Mr Stevens said higher demand from Asia is driving price growth and "Higher Chinese demand is not going to go away. So we have to adjust to higher energy prices".
That may be unpalatable for some like motorists and their lobbyists, but it does offer us an opportunity to plan our adjustment to more efficient vehicles, such as hybrids and small diesel powered cars. But not biofuels: that’s driving food prices higher around the world, including Australia.
But it is clear from his speech that Mr Stevens and the RBA believe we are firmly coupled to China for a long time to come and there are going to be a lot of adjustments to be made to accommodate the strains (and benefits) that closeness will bring.
"We have been living through one of the largest transformations in the structure of the global economy, as far as Australia is concerned, for a century," Mr Stevens said in his speech.
"The rise in the terms of trade over the past five years is the biggest such event since the Korean War boom in the early 1950s.
"But while the Korean War event was a temporary one, all the indications are that the rise of China is not just a cyclical event, but a structural change of the first order.
"China certainly has a business cycle, like all other economies, and will slow at some point.
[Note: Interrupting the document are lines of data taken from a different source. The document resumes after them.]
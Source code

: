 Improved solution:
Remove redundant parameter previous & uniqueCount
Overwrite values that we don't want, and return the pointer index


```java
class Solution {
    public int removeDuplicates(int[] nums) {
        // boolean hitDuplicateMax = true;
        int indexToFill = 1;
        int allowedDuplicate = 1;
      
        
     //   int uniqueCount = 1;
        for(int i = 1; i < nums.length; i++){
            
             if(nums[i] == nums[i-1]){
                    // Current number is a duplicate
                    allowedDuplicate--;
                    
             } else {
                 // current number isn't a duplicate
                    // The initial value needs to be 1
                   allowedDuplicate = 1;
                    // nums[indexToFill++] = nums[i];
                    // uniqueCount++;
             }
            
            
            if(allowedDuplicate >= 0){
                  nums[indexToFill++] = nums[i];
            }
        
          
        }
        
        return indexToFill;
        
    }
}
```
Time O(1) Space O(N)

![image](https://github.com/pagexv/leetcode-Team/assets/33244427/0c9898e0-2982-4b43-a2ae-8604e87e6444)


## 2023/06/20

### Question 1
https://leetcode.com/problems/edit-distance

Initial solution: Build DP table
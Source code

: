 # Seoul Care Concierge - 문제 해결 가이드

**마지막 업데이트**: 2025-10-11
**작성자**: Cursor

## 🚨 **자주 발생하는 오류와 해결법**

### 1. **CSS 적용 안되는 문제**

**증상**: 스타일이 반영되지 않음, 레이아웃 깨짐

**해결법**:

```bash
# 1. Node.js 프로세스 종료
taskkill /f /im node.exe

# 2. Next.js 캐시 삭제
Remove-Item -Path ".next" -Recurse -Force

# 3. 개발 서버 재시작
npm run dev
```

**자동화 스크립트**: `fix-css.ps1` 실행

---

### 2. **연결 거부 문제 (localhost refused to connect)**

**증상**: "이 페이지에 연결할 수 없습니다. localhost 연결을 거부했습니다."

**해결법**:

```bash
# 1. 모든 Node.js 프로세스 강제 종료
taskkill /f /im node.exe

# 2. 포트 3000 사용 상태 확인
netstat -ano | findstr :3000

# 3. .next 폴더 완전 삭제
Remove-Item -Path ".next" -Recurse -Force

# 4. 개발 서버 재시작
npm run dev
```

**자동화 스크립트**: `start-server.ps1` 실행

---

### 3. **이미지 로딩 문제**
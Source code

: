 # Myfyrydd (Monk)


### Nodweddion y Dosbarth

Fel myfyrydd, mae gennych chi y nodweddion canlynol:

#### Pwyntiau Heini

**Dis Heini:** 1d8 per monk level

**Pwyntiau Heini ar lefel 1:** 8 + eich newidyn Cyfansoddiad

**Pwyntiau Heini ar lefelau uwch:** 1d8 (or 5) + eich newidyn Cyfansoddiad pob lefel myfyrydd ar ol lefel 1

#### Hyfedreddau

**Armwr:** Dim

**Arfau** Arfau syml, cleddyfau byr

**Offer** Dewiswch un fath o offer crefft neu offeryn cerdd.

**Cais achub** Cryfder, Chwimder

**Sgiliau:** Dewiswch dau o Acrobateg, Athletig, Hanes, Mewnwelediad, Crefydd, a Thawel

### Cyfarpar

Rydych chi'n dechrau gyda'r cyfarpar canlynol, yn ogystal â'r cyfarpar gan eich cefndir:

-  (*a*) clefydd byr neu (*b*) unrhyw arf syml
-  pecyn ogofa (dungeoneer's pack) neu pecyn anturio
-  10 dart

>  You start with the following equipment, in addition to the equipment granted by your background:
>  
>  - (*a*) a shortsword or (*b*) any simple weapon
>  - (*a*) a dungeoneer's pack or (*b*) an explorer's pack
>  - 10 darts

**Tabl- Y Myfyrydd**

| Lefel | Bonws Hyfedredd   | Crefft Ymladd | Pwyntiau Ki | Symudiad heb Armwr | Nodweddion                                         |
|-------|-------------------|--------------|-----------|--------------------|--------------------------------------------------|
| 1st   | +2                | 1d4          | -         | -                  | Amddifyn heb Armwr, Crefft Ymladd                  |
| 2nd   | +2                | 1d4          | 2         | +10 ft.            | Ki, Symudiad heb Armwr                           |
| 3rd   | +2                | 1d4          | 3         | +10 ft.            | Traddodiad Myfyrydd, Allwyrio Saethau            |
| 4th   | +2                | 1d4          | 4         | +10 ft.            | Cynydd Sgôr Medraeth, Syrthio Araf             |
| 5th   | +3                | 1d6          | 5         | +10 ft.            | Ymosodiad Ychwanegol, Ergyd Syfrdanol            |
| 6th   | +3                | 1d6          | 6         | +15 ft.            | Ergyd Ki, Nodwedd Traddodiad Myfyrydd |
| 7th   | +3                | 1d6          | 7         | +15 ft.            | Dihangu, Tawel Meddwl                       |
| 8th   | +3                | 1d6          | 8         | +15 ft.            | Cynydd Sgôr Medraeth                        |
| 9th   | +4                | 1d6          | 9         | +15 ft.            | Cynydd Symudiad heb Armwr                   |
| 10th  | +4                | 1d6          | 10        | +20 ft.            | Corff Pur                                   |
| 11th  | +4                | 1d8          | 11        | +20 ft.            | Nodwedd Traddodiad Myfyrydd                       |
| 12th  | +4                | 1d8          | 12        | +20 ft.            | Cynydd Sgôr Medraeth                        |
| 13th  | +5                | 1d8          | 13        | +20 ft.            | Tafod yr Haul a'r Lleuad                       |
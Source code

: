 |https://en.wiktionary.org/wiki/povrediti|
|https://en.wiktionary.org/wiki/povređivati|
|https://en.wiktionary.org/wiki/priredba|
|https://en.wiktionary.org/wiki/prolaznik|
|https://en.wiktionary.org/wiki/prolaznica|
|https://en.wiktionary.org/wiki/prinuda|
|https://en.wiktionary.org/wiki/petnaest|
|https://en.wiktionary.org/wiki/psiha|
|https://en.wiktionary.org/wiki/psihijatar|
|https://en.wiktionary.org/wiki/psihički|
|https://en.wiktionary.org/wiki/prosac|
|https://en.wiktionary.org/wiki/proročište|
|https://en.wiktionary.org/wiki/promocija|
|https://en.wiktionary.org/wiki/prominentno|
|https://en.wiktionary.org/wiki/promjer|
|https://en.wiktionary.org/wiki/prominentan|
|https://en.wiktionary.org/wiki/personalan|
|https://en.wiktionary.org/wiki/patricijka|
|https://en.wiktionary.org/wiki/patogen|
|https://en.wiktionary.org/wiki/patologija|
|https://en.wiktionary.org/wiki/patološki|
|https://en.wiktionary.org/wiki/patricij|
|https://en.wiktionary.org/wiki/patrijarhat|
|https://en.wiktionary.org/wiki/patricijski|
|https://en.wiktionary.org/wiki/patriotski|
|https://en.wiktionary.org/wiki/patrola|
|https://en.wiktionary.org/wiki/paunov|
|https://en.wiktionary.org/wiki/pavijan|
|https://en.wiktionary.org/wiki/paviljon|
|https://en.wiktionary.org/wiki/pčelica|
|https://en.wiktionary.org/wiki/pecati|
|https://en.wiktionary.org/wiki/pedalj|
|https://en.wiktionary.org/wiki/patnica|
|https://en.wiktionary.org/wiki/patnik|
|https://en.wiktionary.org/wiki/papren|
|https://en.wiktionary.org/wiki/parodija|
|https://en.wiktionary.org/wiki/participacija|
"Even so, it is highly likely that, short of some catastrophic event, China has many years of strong growth still ahead. It will not be at the 11 per cent per annum pace of the past couple of years, and there will be periods of weakness and instability.
"But the rise of China is not a flash in the pan of economic history.
"In essence, we are seeing a very large change in relative prices in the world economy, and a relative price change that is more important to Australia, in particular, than to almost any other country.
"These sorts of events will always produce stresses and strains, including significant divergences in performance across industries and regions (though these are often exaggerated in popular discussion).
"Because the event is, overall, very expansionary, it was always likely to be associated with some risk of higher inflation."
"Looking across the economy more generally, we can all see that the main external event of recent years is the rise in the terms of trade, which is obviously completely exogenous as far as Australia is concerned.
"But higher resource prices generate additional income, which then affects demand for goods and services at home.
"That is expansionary, and puts pressure on prices for non traded goods and services.
"Even though monetary policy cannot stop the initial shock – of course we cannot stop the Chinese demand for resources – we can, and should, seek to condition the economy’s subsequent response to that shock, rather than simply letting domestic overheating go unchecked.
"Tighter policy will dampen domestic demand and contain the pick up in non traded prices as well as raising the exchange rate, which makes imports cheaper, exports less competitive and fosters a move of productive resources into the parts of the economy where more production is needed.
"That is an appropriate form of adjustment to such a shock, particularly if the shock is likely to be fairly persistent.
"But given the magnitude of the shock, when all is said and done, the economy has coped pretty well so far.
"Yes, inflation has risen. This is a problem, and requires a suitable response from monetary policy.
"But compare the outcomes on this occasion with those in the commodity price booms of the early 1950s or the mid 1970s.
"In the early 1950s, CPI inflation reached 25 per cent, then fell back to zero within a few years, associated with quite a pronounced recession.
"In the mid 1970s, inflation reached about 18 per cent, and took a very long time to come down to acceptable levels. This time, we are grappling with a peak CPI inflation rate that looks like it will be around 4 per cent in CPI terms, and trying to assess how soon it can reasonably return to 2 3 per cent.
"This is a far cry from the problems of yesteryear.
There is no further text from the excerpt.